RECORDS SUPPLIED

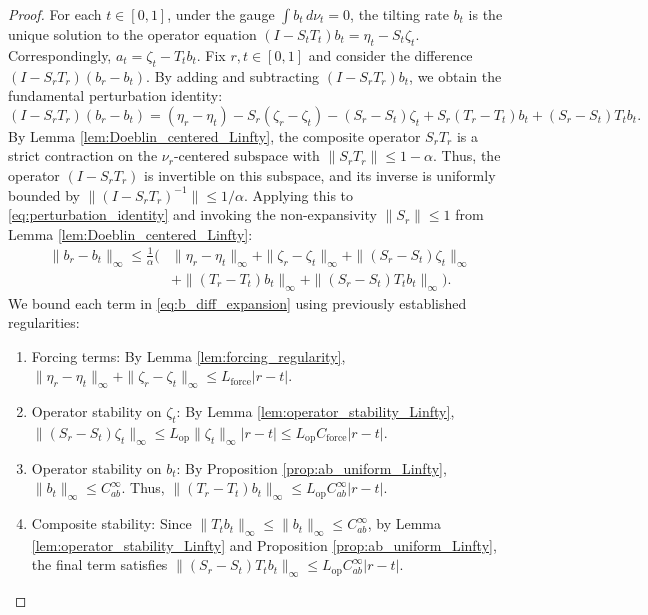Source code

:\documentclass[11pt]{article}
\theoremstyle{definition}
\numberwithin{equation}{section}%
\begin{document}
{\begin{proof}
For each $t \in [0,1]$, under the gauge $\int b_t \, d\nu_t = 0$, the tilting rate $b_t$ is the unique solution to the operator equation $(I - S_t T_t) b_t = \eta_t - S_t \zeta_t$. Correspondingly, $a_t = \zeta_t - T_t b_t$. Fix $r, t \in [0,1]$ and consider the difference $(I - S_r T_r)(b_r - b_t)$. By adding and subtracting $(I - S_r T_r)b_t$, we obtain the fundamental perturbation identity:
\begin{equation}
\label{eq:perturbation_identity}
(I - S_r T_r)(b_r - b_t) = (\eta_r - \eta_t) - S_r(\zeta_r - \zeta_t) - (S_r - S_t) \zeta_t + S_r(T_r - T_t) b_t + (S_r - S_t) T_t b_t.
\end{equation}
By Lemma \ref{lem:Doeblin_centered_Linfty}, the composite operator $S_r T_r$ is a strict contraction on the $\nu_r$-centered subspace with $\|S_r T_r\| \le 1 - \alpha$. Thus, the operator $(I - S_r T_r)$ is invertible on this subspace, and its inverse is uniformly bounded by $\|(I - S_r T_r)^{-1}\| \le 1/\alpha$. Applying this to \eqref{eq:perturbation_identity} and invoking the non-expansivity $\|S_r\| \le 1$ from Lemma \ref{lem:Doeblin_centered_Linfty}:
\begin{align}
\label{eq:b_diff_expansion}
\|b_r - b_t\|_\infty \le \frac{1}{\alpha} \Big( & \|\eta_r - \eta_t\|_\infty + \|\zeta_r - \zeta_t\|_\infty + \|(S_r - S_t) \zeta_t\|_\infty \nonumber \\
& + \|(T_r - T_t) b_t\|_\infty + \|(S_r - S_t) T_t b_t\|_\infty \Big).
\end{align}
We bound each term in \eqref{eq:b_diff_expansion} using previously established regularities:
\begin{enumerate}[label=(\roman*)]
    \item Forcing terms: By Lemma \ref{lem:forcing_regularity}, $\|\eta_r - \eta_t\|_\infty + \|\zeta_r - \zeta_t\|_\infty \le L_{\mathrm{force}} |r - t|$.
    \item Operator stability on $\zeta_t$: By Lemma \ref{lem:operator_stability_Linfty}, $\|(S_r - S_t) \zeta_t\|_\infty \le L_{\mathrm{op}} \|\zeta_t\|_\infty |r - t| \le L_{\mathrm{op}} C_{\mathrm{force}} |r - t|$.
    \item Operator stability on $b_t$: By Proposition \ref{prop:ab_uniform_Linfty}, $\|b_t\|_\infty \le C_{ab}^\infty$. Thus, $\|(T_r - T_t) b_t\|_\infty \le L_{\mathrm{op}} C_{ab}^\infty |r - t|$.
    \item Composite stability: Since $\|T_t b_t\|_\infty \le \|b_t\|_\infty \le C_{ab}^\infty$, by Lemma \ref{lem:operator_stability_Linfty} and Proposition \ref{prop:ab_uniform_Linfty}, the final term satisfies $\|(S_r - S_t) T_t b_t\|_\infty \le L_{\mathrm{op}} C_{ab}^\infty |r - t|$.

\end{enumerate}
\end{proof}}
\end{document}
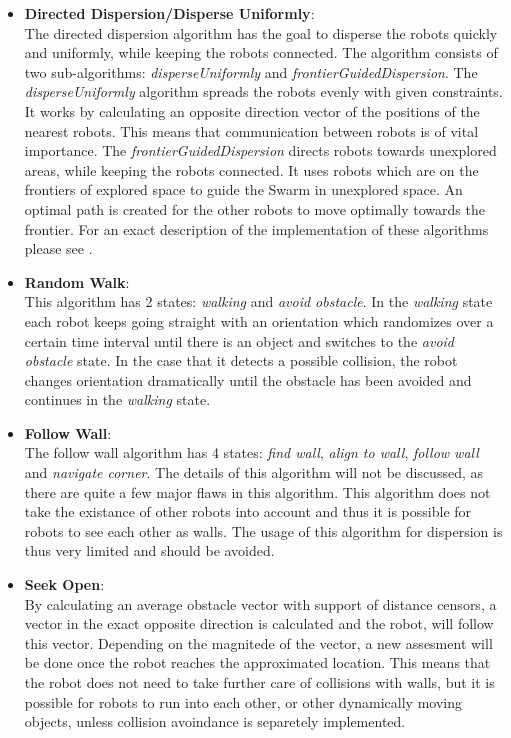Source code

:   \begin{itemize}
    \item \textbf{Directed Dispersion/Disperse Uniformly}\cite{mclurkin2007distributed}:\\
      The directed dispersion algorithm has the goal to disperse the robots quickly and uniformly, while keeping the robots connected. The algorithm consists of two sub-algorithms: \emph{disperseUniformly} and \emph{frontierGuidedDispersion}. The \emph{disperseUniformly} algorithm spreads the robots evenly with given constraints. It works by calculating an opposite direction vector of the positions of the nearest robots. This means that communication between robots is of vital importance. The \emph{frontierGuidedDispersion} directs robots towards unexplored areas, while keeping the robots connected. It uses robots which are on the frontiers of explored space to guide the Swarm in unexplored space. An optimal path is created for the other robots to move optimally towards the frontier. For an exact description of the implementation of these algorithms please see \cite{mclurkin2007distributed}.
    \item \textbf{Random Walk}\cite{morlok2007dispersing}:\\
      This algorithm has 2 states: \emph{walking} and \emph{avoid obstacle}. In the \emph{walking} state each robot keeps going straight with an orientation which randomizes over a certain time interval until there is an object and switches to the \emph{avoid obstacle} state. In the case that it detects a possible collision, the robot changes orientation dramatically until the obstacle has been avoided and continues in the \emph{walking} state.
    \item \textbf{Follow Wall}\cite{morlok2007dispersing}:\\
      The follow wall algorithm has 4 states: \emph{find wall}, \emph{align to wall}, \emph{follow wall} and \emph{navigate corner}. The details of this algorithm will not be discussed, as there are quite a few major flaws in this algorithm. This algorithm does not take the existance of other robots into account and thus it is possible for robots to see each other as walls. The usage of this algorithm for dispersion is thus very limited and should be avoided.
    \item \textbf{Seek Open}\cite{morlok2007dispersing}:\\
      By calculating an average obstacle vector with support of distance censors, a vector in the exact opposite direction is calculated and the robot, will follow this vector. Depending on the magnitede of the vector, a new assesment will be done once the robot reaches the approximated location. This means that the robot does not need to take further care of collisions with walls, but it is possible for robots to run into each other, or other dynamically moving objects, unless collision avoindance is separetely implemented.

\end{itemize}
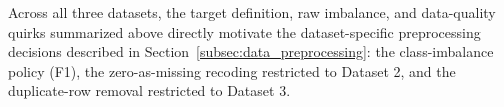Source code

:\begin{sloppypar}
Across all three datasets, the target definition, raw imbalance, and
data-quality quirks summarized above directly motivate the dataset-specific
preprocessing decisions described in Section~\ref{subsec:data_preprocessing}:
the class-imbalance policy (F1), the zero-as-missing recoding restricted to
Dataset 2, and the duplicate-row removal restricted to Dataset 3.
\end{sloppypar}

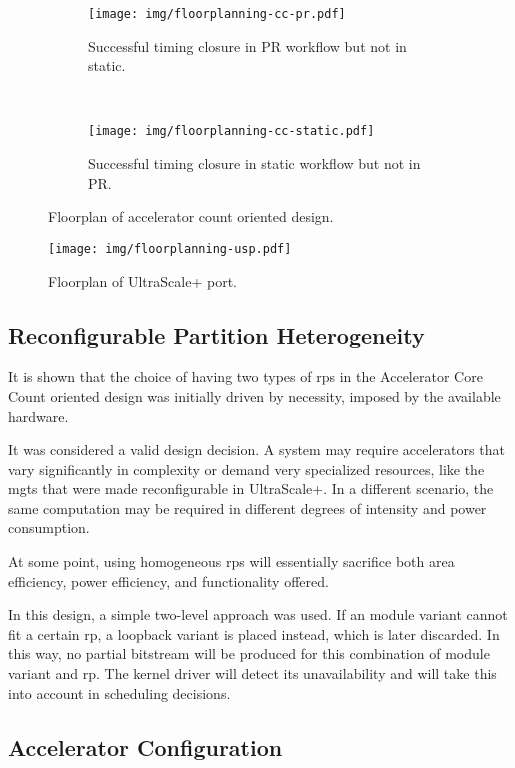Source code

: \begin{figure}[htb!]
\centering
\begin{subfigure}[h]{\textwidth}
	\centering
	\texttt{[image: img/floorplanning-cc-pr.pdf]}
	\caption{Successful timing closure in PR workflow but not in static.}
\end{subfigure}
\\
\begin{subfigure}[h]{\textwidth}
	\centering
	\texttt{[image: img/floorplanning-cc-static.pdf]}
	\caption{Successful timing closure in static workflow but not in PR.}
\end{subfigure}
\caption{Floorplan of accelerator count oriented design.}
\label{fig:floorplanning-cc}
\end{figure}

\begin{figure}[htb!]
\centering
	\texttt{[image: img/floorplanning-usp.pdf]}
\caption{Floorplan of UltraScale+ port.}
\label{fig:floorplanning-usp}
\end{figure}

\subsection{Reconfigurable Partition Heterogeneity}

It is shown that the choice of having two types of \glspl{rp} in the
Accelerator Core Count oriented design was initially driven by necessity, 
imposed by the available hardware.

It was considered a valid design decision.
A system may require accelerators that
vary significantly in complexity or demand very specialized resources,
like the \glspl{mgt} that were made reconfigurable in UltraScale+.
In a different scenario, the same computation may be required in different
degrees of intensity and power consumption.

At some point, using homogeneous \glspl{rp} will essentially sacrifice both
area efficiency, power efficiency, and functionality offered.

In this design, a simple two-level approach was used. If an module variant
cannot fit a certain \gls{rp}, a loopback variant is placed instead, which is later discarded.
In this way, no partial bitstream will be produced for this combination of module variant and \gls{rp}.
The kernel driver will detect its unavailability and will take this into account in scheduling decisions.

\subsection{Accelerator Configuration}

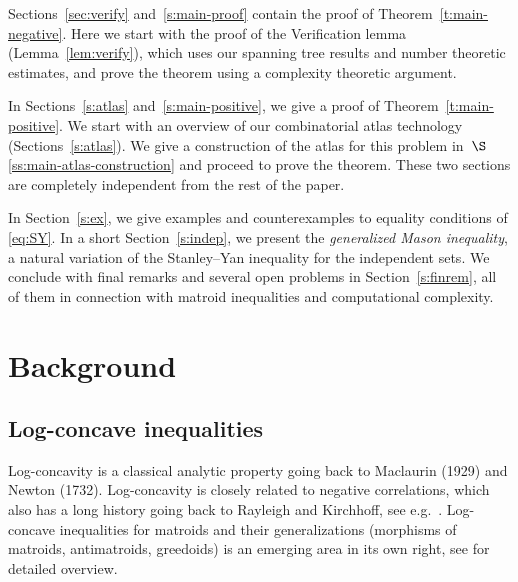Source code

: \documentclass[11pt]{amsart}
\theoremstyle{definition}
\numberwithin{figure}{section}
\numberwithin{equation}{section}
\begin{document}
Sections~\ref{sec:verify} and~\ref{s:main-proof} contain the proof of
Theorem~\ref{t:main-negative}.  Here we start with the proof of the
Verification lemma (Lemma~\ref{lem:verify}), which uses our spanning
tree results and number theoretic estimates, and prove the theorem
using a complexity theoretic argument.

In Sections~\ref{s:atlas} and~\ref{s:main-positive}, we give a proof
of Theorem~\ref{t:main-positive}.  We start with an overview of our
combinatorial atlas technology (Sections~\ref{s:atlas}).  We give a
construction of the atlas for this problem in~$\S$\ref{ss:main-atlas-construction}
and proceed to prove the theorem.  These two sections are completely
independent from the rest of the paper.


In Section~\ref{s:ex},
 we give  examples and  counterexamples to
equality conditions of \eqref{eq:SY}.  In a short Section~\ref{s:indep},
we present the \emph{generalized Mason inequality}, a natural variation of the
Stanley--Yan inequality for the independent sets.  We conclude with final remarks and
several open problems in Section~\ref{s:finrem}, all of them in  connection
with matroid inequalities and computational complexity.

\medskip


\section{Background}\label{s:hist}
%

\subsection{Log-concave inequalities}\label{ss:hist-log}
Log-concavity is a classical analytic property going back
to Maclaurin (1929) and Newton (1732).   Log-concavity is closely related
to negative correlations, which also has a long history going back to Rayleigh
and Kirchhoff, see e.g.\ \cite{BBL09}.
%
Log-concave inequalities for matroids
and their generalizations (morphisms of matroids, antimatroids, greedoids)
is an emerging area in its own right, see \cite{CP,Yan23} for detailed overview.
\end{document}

ABOUT THIS EXERCISE
Pick out the lines above that hold the string "oriented" and show them.

RESULT
\caption{Floorplan of accelerator count oriented design.}
Accelerator Core Count oriented design was initially driven by necessity, 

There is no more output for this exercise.